In the Caribbean post-colonial literature, a major component of the colonial mentality is described as a population’s “lack of confidence to govern itself”, to operate its institutions, and, at the expense of “local talent”, relies on talent from the very country which gave it independence. Now, with the acceptance of globalisation and a porous sovereignty such as we have, the importation of talent does not necessarily reflect a “colonial mentality”. The residual difficulty, as pronounced by the late Lloyd Best and more sharply by late Prime Minister Eric Williams, is why is it taking so long for this country not only to cultivate the talent required but also to operate its key political and economic institutions properly. Is it a lack of talent or that their operational and legislative architecture are not suitable for an independent country? Why so much “friendly corruption” throughout the years of independence?

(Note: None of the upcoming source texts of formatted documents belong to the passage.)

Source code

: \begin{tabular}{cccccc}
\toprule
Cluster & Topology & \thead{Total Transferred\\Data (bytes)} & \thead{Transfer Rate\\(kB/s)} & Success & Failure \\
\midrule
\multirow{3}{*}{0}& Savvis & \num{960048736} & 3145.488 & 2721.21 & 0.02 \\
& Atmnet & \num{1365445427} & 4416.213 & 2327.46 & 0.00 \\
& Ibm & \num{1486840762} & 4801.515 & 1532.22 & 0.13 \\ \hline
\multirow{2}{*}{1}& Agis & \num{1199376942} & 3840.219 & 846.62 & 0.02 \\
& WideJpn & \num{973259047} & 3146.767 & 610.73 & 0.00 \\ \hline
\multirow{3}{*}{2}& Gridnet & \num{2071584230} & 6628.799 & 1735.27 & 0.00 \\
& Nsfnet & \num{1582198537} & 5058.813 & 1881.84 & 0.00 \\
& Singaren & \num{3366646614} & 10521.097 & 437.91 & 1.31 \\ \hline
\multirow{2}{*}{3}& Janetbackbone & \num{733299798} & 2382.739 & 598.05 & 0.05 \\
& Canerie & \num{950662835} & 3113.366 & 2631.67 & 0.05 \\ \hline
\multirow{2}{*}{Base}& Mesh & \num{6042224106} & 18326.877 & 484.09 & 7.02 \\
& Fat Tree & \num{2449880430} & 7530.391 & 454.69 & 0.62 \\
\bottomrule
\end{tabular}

Some light could be seen when the present is compared to what Dr. Williams, for example, said before this country’s independence. On April 22, 1960, at Woodford Square, he said: “Our enemies said we would never be free. They said we would not be fit for freedom. They said we could never govern ourselves. They said that we were a lazy, servile race, desirous only of sitting in the sun and eating yams and pumpkins, capable of aping the graces of our European masters.” He added: “They said we could never operate democratic institutions.”
In other words, with typical fervour, Williams argued that not only were we fit for political independence, but we were quite capable of divesting all the ugly aspects of a colonised group, in particular, shedding the colonial mentality by demonstrating, among other things, the capacity to “operate democratic institutions”. So one way of judging whether or not the colonial mentality still resides here, even in residual amounts, is to compare what we have today with what the founders of our political independence proposed.

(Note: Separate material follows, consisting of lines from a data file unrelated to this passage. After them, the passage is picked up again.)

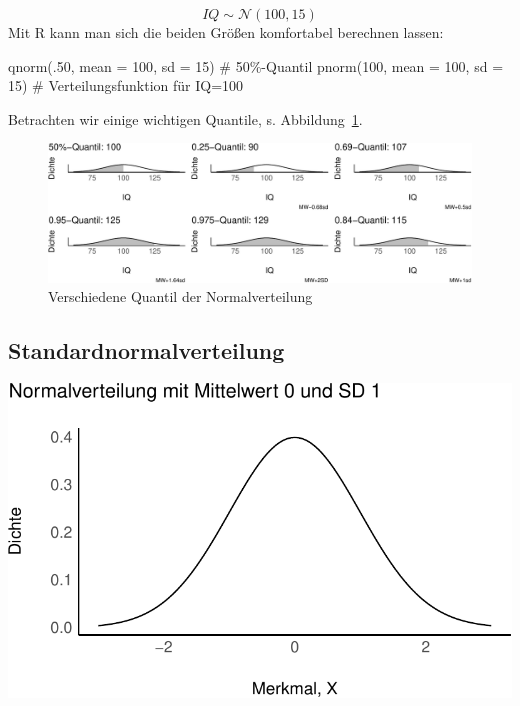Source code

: \documentclass[
  a4paper,
  DIV=11]{scrreprt}
\newenvironment{Shaded}{\begin{snugshade}}{\end{snugshade}}
\newcommand{\AttributeTok}[1]{\textcolor[rgb]{0.40,0.45,0.13}{#1}}
\newcommand{\CommentTok}[1]{\textcolor[rgb]{0.37,0.37,0.37}{#1}}
\newcommand{\DecValTok}[1]{\textcolor[rgb]{0.68,0.00,0.00}{#1}}
\newcommand{\FunctionTok}[1]{\textcolor[rgb]{0.28,0.35,0.67}{#1}}
\newcommand{\NormalTok}[1]{\textcolor[rgb]{0.00,0.23,0.31}{#1}}
\theoremstyle{definition}
\theoremstyle{remark}
\begin{document}
\[IQ \sim \mathcal{N}(100, 15)\] Mit R kann man sich die beiden Größen
komfortabel berechnen lassen:

\begin{Shaded}
\begin{Highlighting}[]
\FunctionTok{qnorm}\NormalTok{(.}\DecValTok{50}\NormalTok{, }\AttributeTok{mean =} \DecValTok{100}\NormalTok{, }\AttributeTok{sd =} \DecValTok{15}\NormalTok{)  }\CommentTok{\# 50\%{-}Quantil}
\FunctionTok{pnorm}\NormalTok{(}\DecValTok{100}\NormalTok{, }\AttributeTok{mean =} \DecValTok{100}\NormalTok{, }\AttributeTok{sd =} \DecValTok{15}\NormalTok{)  }\CommentTok{\# Verteilungsfunktion für IQ=100}
\end{Highlighting}
\end{Shaded}

Betrachten wir einige wichtigen Quantile, s.
Abbildung~\ref{fig-nv-quants2}.

\begin{figure}

{\centering \includegraphics{./Verteilungen_files/figure-pdf/fig-nv-quants2-1.pdf}

}

\caption{\label{fig-nv-quants2}Verschiedene Quantil der
Normalverteilung}

\end{figure}

\hypertarget{standardnormalverteilung}{%
\subsection{Standardnormalverteilung}\label{standardnormalverteilung}}

\includegraphics{./Verteilungen_files/figure-pdf/Normalverteilung-3-1.pdf}
\end{document}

Of course, since the early part of the last century, the anti-colonial literature flourished from India, Africa and across to the Caribbean. It was described as the irresistible “winds of change”. Colonialism became a very bad word. And as one developing country after another gained independence from Britain, political and economic elites strategically formed themselves into what several Caribbean and African researchers called “internal colonialism”. The local elites, it was argued, practised much of what the colonisers once did. Divide and rule, formenting petty rivalries and jealousies, all converged to make it appear as if the newly independent country was at war with itself. After independence, some things got quite bad in Africa. A few “freedom fighters” got assassinated. Efforts by Tanzania’s Julius Nyerere to shape a benevolent dictatorship within a representative one-party system lacked sustainability.
The “colonial mentality”, it seemed, still survived, with pockets of locals as brokers and agents under the inherited multi-party Westminster system. Lloyd Best insightfully recognised the dominating influence here of the “validating elite”, an elite now curiously being validated even by a few of Lloyd’s former disciples, unwittingly pushing Lloyd’s message into oblivion. Again, I was intrigued when Lloyd described his methodology as coming from social psychiatry, going beyond simple psychiatry which asks clients to adapt, cope and adjust – leaving the debilitating structures largely intact. With social psychiatry, Lloyd implied that this post-colonial society possessed some pathological elements.

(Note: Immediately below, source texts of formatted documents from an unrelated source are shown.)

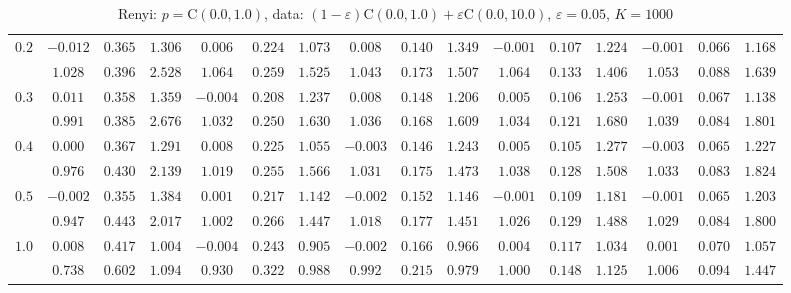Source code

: \documentclass[11pt]{article}
\begin{document}
\begin{table}[ht]
\begin{center}
\begin{tabular}{|c|ccc|ccc|ccc|ccc|ccc|}
\hline 
$0.2$ & $ -0.012 $ & $ 0.365 $ & $ 1.306 $ & $ 0.006 $ & $ 0.224 $ & $ 1.073 $ & $ 0.008 $ & $ 0.140 $ & $ 1.349 $ & $ -0.001 $ & $ 0.107 $ & $ 1.224 $ & $ -0.001 $ & $ 0.066 $ & $ 1.168 $\\ 
 & $ 1.028 $ & $ 0.396 $ & $ 2.528 $ & $ 1.064 $ & $ 0.259 $ & $ 1.525 $ & $ 1.043 $ & $ 0.173 $ & $ 1.507 $ & $ 1.064 $ & $ 0.133 $ & $ 1.406 $ & $ 1.053 $ & $ 0.088 $ & $ 1.639 $\\ 
\hline 
$0.3$ & $ 0.011 $ & $ 0.358 $ & $ 1.359 $ & $ -0.004 $ & $ 0.208 $ & $ 1.237 $ & $ 0.008 $ & $ 0.148 $ & $ 1.206 $ & $ 0.005 $ & $ 0.106 $ & $ 1.253 $ & $ -0.001 $ & $ 0.067 $ & $ 1.138 $\\ 
 & $ 0.991 $ & $ 0.385 $ & $ 2.676 $ & $ 1.032 $ & $ 0.250 $ & $ 1.630 $ & $ 1.036 $ & $ 0.168 $ & $ 1.609 $ & $ 1.034 $ & $ 0.121 $ & $ 1.680 $ & $ 1.039 $ & $ 0.084 $ & $ 1.801 $\\ 
\hline 
$0.4$ & $ 0.000 $ & $ 0.367 $ & $ 1.291 $ & $ 0.008 $ & $ 0.225 $ & $ 1.055 $ & $ -0.003 $ & $ 0.146 $ & $ 1.243 $ & $ 0.005 $ & $ 0.105 $ & $ 1.277 $ & $ -0.003 $ & $ 0.065 $ & $ 1.227 $\\ 
 & $ 0.976 $ & $ 0.430 $ & $ 2.139 $ & $ 1.019 $ & $ 0.255 $ & $ 1.566 $ & $ 1.031 $ & $ 0.175 $ & $ 1.473 $ & $ 1.038 $ & $ 0.128 $ & $ 1.508 $ & $ 1.033 $ & $ 0.083 $ & $ 1.824 $\\ 
\hline 
$0.5$ & $ -0.002 $ & $ 0.355 $ & $ 1.384 $ & $ 0.001 $ & $ 0.217 $ & $ 1.142 $ & $ -0.002 $ & $ 0.152 $ & $ 1.146 $ & $ -0.001 $ & $ 0.109 $ & $ 1.181 $ & $ -0.001 $ & $ 0.065 $ & $ 1.203 $\\ 
 & $ 0.947 $ & $ 0.443 $ & $ 2.017 $ & $ 1.002 $ & $ 0.266 $ & $ 1.447 $ & $ 1.018 $ & $ 0.177 $ & $ 1.451 $ & $ 1.026 $ & $ 0.129 $ & $ 1.488 $ & $ 1.029 $ & $ 0.084 $ & $ 1.800 $\\ 
\hline 
$1.0$ & $ 0.008 $ & $ 0.417 $ & $ 1.004 $ & $ -0.004 $ & $ 0.243 $ & $ 0.905 $ & $ -0.002 $ & $ 0.166 $ & $ 0.966 $ & $ 0.004 $ & $ 0.117 $ & $ 1.034 $ & $ 0.001 $ & $ 0.070 $ & $ 1.057 $\\ 
 & $ 0.738 $ & $ 0.602 $ & $ 1.094 $ & $ 0.930 $ & $ 0.322 $ & $ 0.988 $ & $ 0.992 $ & $ 0.215 $ & $ 0.979 $ & $ 1.000 $ & $ 0.148 $ & $ 1.125 $ & $ 1.006 $ & $ 0.094 $ & $ 1.447 $\\ 
\hline 
\end{tabular}
\caption{Renyi: $p = \mathrm{C}(0.0,1.0)$, data: $(1-\varepsilon)\mathrm{C}(0.0,1.0) + \varepsilon \mathrm{C}(0.0,10.0)$, $\varepsilon =  0.05$, $K = 1000$} 
\end{center}
\end{table}
\end{document}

Reputable economists, from Nobel laureates Amartya Sen to Joseph Stiglitz, today argue that sustainable economic development cannot properly be achieved if the social, political and psychological conditions are not right. Hence the emergence of social capital, that is, the presence of trust and cooperation, as a necessary condition. Sen proposed that economic development is driven and prospers when a people’s basic freedoms are ensured, when human motivation goes beyond self-interest. All this suggests that wherever the colonial mentality exists, the social, economic and psychological development of the population would be distracted and deterred.